If you like dragons, this story will be a treat. On the surface, it's a fantasy involving dragon kingdoms, wizards, and subservient humans. Dig a little deeper and Maxey explains the dragons and all the magic with future history and scientific advancements. Even more to the point, the story is one of bitterness and anger, love and joy, tenacity and jealousy, and a bit of obsession.
The story begins as a prologue in the year 1070 of the Dragon Age, in the 39th year of the reign of Albekizan, a ruthless sun dragon. It begins the story of Bant Bitterwood, a human who ultimately becomes obsessed with killing all dragons, and as a result, becomes something of a living legend across humanity.
As the story gets going, King Albekizan is preparing his sons for succession. In trying to keep to a minimum of spoilers, I'll just say that Bant Bitterwood interferes, and that had the ramification of Albekizan becoming motivated to kill every last human, just as Bitterwood has sworn to kill every last dragon.
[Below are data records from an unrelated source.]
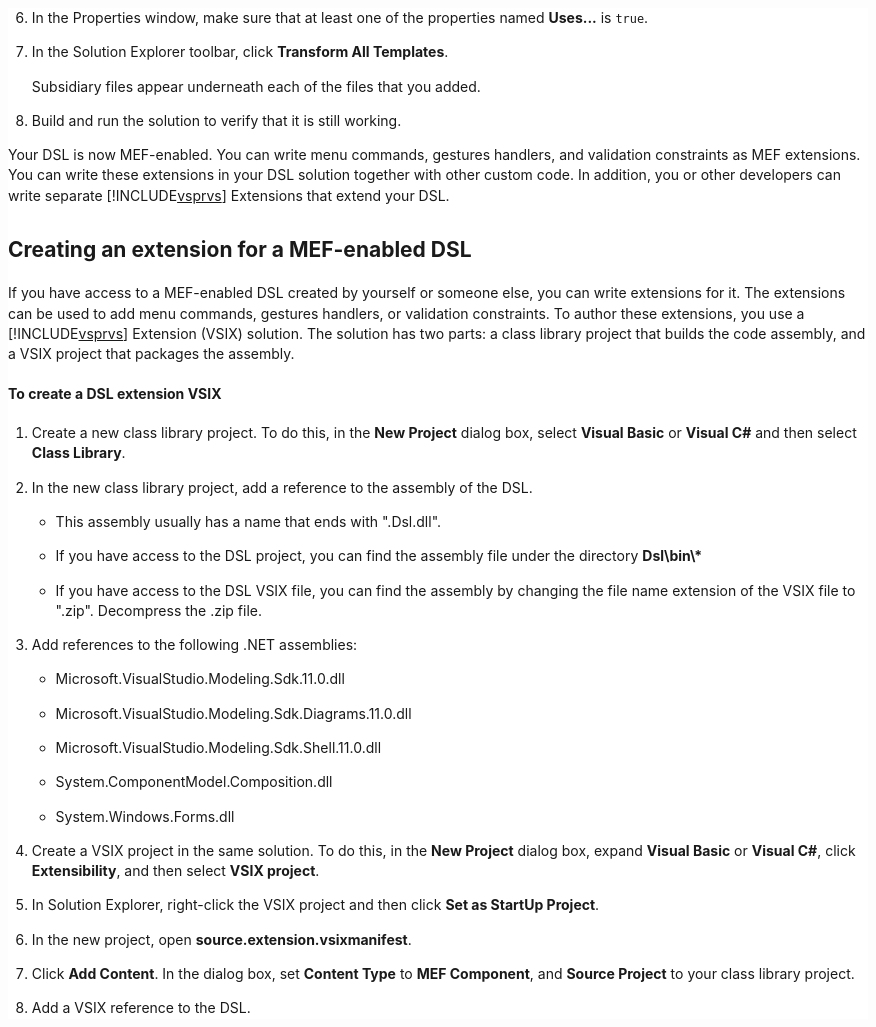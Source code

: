 6.  In the Properties window, make sure that at least one of the properties named **Uses...** is `true`.  
  
7.  In the Solution Explorer toolbar, click **Transform All Templates**.  
  
     Subsidiary files appear underneath each of the files that you added.  
  
8.  Build and run the solution to verify that it is still working.  
  
 Your DSL is now MEF-enabled. You can write menu commands, gestures handlers, and validation constraints as MEF extensions. You can write these extensions in your DSL solution together with other custom code. In addition, you or other developers can write separate [!INCLUDE[vsprvs](../code-quality/includes/vsprvs_md.md)] Extensions that extend your DSL.  
  
## Creating an extension for a MEF-enabled DSL  
 If you have access to a MEF-enabled DSL created by yourself or someone else, you can write extensions for it. The extensions can be used to add menu commands, gestures handlers, or validation constraints. To author these extensions, you use a [!INCLUDE[vsprvs](../code-quality/includes/vsprvs_md.md)] Extension (VSIX) solution. The solution has two parts: a class library project that builds the code assembly, and a VSIX project that packages the assembly.  
  
#### To create a DSL extension VSIX  
  
1.  Create a new class library project. To do this, in the **New Project** dialog box, select **Visual Basic** or **Visual C#** and then select **Class Library**.  
  
2.  In the new class library project, add a reference to the assembly of the DSL.  
  
    -   This assembly usually has a name that ends with ".Dsl.dll".  
  
    -   If you have access to the DSL project, you can find the assembly file under the directory **Dsl\bin\\\***  
  
    -   If you have access to the DSL VSIX file, you can find the assembly by changing the file name extension of the VSIX file to ".zip". Decompress the .zip file.  
  
3.  Add references to the following .NET assemblies:  
  
    -   Microsoft.VisualStudio.Modeling.Sdk.11.0.dll  
  
    -   Microsoft.VisualStudio.Modeling.Sdk.Diagrams.11.0.dll  
  
    -   Microsoft.VisualStudio.Modeling.Sdk.Shell.11.0.dll  
  
    -   System.ComponentModel.Composition.dll  
  
    -   System.Windows.Forms.dll  
  
4.  Create a VSIX project in the same solution. To do this, in the **New Project** dialog box, expand **Visual Basic** or **Visual C#**, click **Extensibility**, and then select **VSIX project**.  
  
5.  In Solution Explorer, right-click the VSIX project and then click **Set as StartUp Project**.  
  
6.  In the new project, open **source.extension.vsixmanifest**.  
  
7.  Click **Add Content**. In the dialog box, set **Content Type** to **MEF Component**, and **Source Project** to your class library project.  
  
8.  Add a VSIX reference to the DSL.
Maxey manages to build several sides to the conflict. He uses almost everyone's point of view at one time or another, a little more than I would prefer, but he does it to great effect. By doing this, he lets the reader see the whole story. We get inside for a taste of rage, jealousy, intrigue, backstabbing, love, hate, mixed emotions, and loss of hope.
Bitterwood, published by Solaris Books, is Maxey's second novel. His first novel is Nobody Gets the Girl (Phobos Books, 2003). It's been a long struggle for Maxey, who attended the Odyssey Writers Workshop a number of years ago, and almost quit writing after receiving a critique from Harlan Ellison. Maxey didn't quit. After publishing a short story in a major fiction market several years later, he received a congratulatory call from the same Harlan Ellison. Harlan told Maxey that he made it. Bitterwood is more evidence in his favor.
Maxey has a clean style that makes his prose very readable, and his language is approachable by the average Joe. He weaves a clever tale with a style that reminds me of Arizona's own Alan Dean Foster. It makes for a smooth ride and a book that holds the reader's interest to the end.
Bitterwood will be released in July of 2007.